Джаспер рассказывал забавные истории из жизни известных и не очень постоянных и приглашенных членов Института Специальных Исследований. Эйнштейн, добродушно посмеиваясь, добавлял эти истории комментариями, которые давали взгляд на события со стороны. Падчерица Эйнштейна, жгучая брюнетка с редкостно прелестным профилем, молчавшая весь ужин, вдруг спросила Сергея: "Как сегодня живет простой человек в России и что стало с теми, кто раньше находился за воспретительной чертой оседлости ?" Сергею частенько приходилось выступать перед американской студенческой аудиторией и эти или подобные вопросы были одними из наиболее часто задававшихся. Он и теперь отвечать стал внушительно, привычно перемежая устоявшиеся политические клише пропагандистски выигрышными цифрами. И вдруг осёкся. "Эх, не так надо здесь, в присутствии этого великого человеческого Разума, говорить, не так и не то", - чувствуя внутренний дискомфорт, даже стыд, думал Сергей.
- Это мы уже где-то слышали, - прикрыв ладонью зевоту, сообщила самым невинным голосом Глория.

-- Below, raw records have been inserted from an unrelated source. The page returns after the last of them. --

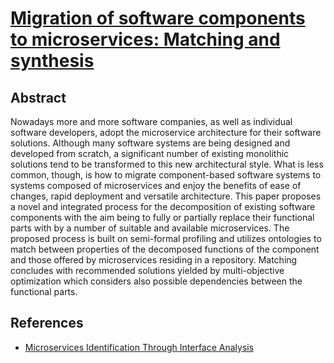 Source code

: <!-- deno-fmt-ignore-start -->

# [Migration of software components to microservices: Matching and synthesis](https://doi.org/10.5220/0007732101340146)

## Abstract

Nowadays more and more software companies, as well as individual software
developers, adopt the microservice architecture for their software solutions.
Although many software systems are being designed and developed from scratch, a
significant number of existing monolithic solutions tend to be transformed to
this new architectural style. What is less common, though, is how to migrate
component-based software systems to systems composed of microservices and enjoy
the benefits of ease of changes, rapid deployment and versatile architecture.
This paper proposes a novel and integrated process for the decomposition of
existing software components with the aim being to fully or partially replace
their functional parts with by a number of suitable and available microservices.
The proposed process is built on semi-formal profiling and utilizes ontologies
to match between properties of the decomposed functions of the component and
those offered by microservices residing in a repository. Matching concludes with
recommended solutions yielded by multi-objective optimization which considers
also possible dependencies between the functional parts.

## References

- [Microservices Identification Through Interface Analysis](./microservices-identification-through-interface-analysis.md)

- Ты не права, - довольно резко заметил Ланс. - Мне интересно. Не из наших бульварных херстовских листков, а из уст живого русского, оттуда.
- И мне интересно, - поддержала его падчерица. Подумала, глядя с явной симпатией на этого милягу-русского: "По-ро-дис-тый!". Добавила вдохновляюще: - Ооочень!
Элис бросила на нее уничтожительный взгляд, подумала почти зло: "Что понравился?! На чужой каравай рот не разевай, милашка. Хорррошая русская пословица. Jesus Christ, я уже думать начинаю по-русски". Посмотрела пытливо на Сергея - не положил ли он сам глаз на смазливую семитку. Вроде бы нет.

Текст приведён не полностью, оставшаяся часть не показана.